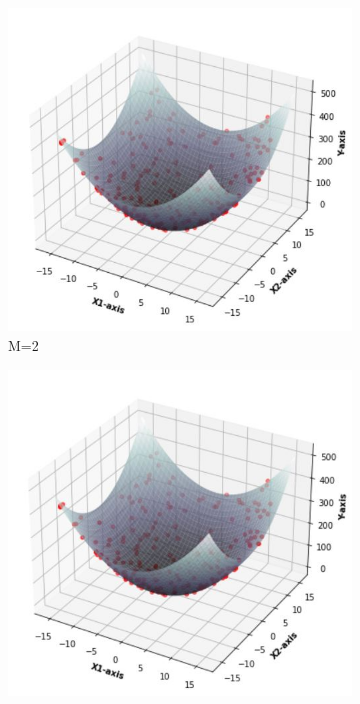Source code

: \documentclass[11pt]{article}
\begin{document}
\begin{figure}[h]
\centering
	\begin{subfigure}[b]{0.4\textwidth}
	\centering
	\includegraphics[scale=0.5]{dataset2_200_lambda0_m2funcplot.jpg}
	\caption{    M=2}
	\label{fig:fig2.1.3.1}
	\end{subfigure}
	\hfill
	\begin{subfigure}[b]{0.4\textwidth}
	\centering
	\includegraphics[scale=0.5]{dataset2_200_lambda0_m3funcplot.jpg}

\end{subfigure}
\end{figure}
\end{document}
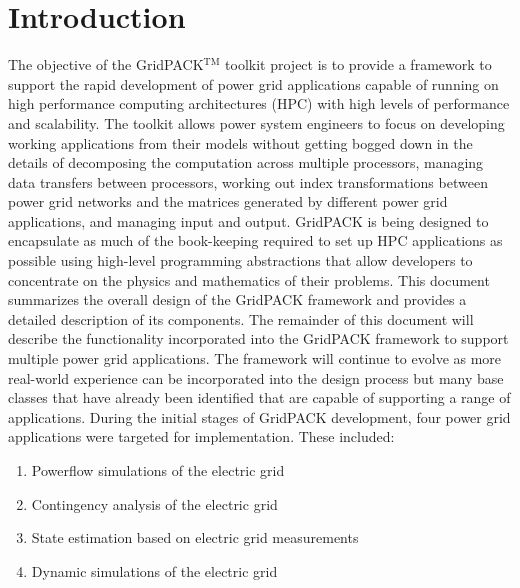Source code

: \chapter{Introduction}

The objective of the GridPACK$\mathrm{{}^{TM}}$ toolkit project is to provide a framework to support the rapid development of power grid applications capable of running on high performance computing architectures (HPC) with high levels of performance and scalability. The toolkit allows power system engineers to focus on developing working applications from their models without getting bogged down in the details of decomposing the computation across multiple processors, managing data transfers between processors, working out index transformations between power grid networks and the matrices generated by different power grid applications, and managing input and output. GridPACK is being designed to encapsulate as much of the book-keeping required to set up HPC applications as possible using high-level programming abstractions that allow developers to concentrate on the physics and mathematics of their problems.  This document summarizes the overall design of the GridPACK framework and provides a detailed description of its components. The remainder of this document will describe the functionality incorporated into the GridPACK framework to support multiple power grid applications. The framework will continue to evolve as more real-world experience can be incorporated into the design process but many base classes that have already been identified that are capable of supporting a range of applications.
During the initial stages of GridPACK development, four power grid applications were targeted for implementation. These included:
\begin{enumerate}
\item  Powerflow simulations of the electric grid

\item  Contingency analysis of the electric grid

\item  State estimation based on electric grid measurements

\item  Dynamic simulations of the electric grid
\end{enumerate}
※
→ Work task
Print the records above exactly, minus pictures.

→ Exercise response
Source code

: \documentclass[11pt]{article}
\begin{document}
\begin{figure}[h]
\centering
	\begin{subfigure}[b]{0.4\textwidth}
	\centering
	\includegraphics[scale=0.5]{dataset2_200_lambda0_m2funcplot.jpg}
	\caption{    M=2}
	\label{fig:fig2.1.3.1}
	\end{subfigure}
	\hfill
	\begin{subfigure}[b]{0.4\textwidth}
	\centering
	\includegraphics[scale=0.5]{dataset2_200_lambda0_m3funcplot.jpg}

\end{subfigure}
\end{figure}
\end{document}
Source code

: \chapter{Introduction}

The objective of the GridPACK$\mathrm{{}^{TM}}$ toolkit project is to provide a framework to support the rapid development of power grid applications capable of running on high performance computing architectures (HPC) with high levels of performance and scalability. The toolkit allows power system engineers to focus on developing working applications from their models without getting bogged down in the details of decomposing the computation across multiple processors, managing data transfers between processors, working out index transformations between power grid networks and the matrices generated by different power grid applications, and managing input and output. GridPACK is being designed to encapsulate as much of the book-keeping required to set up HPC applications as possible using high-level programming abstractions that allow developers to concentrate on the physics and mathematics of their problems.  This document summarizes the overall design of the GridPACK framework and provides a detailed description of its components. The remainder of this document will describe the functionality incorporated into the GridPACK framework to support multiple power grid applications. The framework will continue to evolve as more real-world experience can be incorporated into the design process but many base classes that have already been identified that are capable of supporting a range of applications.
During the initial stages of GridPACK development, four power grid applications were targeted for implementation. These included:
\begin{enumerate}
\item  Powerflow simulations of the electric grid

\item  Contingency analysis of the electric grid

\item  State estimation based on electric grid measurements

\item  Dynamic simulations of the electric grid
\end{enumerate}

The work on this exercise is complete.